"On essaye de pallier un manquement de l’État" : des familles à la rue installent un campement à Clermont-Ferrand

Afin d’alerter sur le manque d'hébergements d'urgence, le Secours Populaire a distribué des tentes ce lundi soir, place du 1er mai à Clermont-Ferrand. Plusieurs dizaines de personnes se sont rapidement sont installées. L'objectif est de mettre la préfecture face à ses responsabilités. Depuis le début de l’année, plusieurs familles, dont 33 enfants, ont été expulsés de leur logement.

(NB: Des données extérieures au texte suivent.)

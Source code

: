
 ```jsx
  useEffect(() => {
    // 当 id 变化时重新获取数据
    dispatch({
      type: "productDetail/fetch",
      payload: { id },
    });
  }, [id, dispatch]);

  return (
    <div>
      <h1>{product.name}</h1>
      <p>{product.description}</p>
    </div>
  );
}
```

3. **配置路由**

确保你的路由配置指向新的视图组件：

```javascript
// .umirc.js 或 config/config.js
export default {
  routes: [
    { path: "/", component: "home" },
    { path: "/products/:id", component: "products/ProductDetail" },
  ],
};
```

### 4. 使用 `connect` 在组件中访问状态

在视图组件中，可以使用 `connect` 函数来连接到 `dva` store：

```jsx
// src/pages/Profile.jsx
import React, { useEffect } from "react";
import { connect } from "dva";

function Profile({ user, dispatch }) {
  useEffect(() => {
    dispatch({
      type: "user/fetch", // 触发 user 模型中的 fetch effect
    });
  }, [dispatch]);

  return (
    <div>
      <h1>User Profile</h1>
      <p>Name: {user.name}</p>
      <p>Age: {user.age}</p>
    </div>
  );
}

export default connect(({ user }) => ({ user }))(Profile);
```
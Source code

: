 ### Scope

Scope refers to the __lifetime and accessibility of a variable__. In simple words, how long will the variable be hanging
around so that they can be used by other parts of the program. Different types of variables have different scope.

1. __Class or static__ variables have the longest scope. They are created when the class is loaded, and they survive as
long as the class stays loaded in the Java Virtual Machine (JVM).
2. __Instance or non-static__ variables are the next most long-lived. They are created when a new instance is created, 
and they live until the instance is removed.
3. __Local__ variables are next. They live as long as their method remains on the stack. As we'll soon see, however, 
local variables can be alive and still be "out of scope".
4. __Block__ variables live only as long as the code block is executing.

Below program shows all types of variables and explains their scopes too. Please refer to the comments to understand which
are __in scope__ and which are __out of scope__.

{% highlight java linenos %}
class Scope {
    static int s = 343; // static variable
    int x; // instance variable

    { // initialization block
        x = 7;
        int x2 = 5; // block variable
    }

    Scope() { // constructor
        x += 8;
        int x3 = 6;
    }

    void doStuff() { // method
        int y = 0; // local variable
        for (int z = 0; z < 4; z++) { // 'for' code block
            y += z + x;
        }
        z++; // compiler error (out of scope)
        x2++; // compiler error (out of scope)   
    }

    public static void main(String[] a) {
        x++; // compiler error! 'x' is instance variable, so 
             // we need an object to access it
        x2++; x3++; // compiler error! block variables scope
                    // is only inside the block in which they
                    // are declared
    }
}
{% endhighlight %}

"On est là pour apporter le peu de dignité qu’on peut leur offrir." Ce lundi 8 avril, au soir, les bénévoles du Secours Populaire ont distribué des tentes, des matelas, des duvets aux personnes et aux familles vivant dans la rue, place du 1er mai à Clermont-Ferrand. Souvent invisible, la détresse est désormais aux yeux de tous, à travers un camp organisé par une centaine de personnes.

"Ce soir, on s’est tous réunis pour venir en aide aux familles à la rue qui ont été délogées du 115. Il y a une centaine de personnes", rapporte Rachel, l'une des bénévoles de l'association. Depuis le début de l'année, la fermeture d'hébergements d'urgence a conduit 17 familles supplémentaires à la rue, comptant 33 enfants.

Des enfants dormant dans la rue et allant à l'école la journée

Sur le camp, une mère albanaise raconte vivre dans la rue depuis novembre avec ces deux fils dont un autiste. Elle attend un troisième enfant. "J’appelle deux fois par jour le 115. Ils disent toujours qu’il n’y a pas de place", dit-elle.

Un des enfants, qui parle plusieurs langues et qui aide à l'organisation du camp, indique passer la nuit dehors avec ses parents, depuis deux ans. La journée, il est élève de 6ᵉ. "Je prends le bus. Après ça va. Je suis content d’aider mes parents. Après, c'est dur aussi." Tout comme les personnes présentes sur le camp, il ne perd pas espoir que la situation s'améliore.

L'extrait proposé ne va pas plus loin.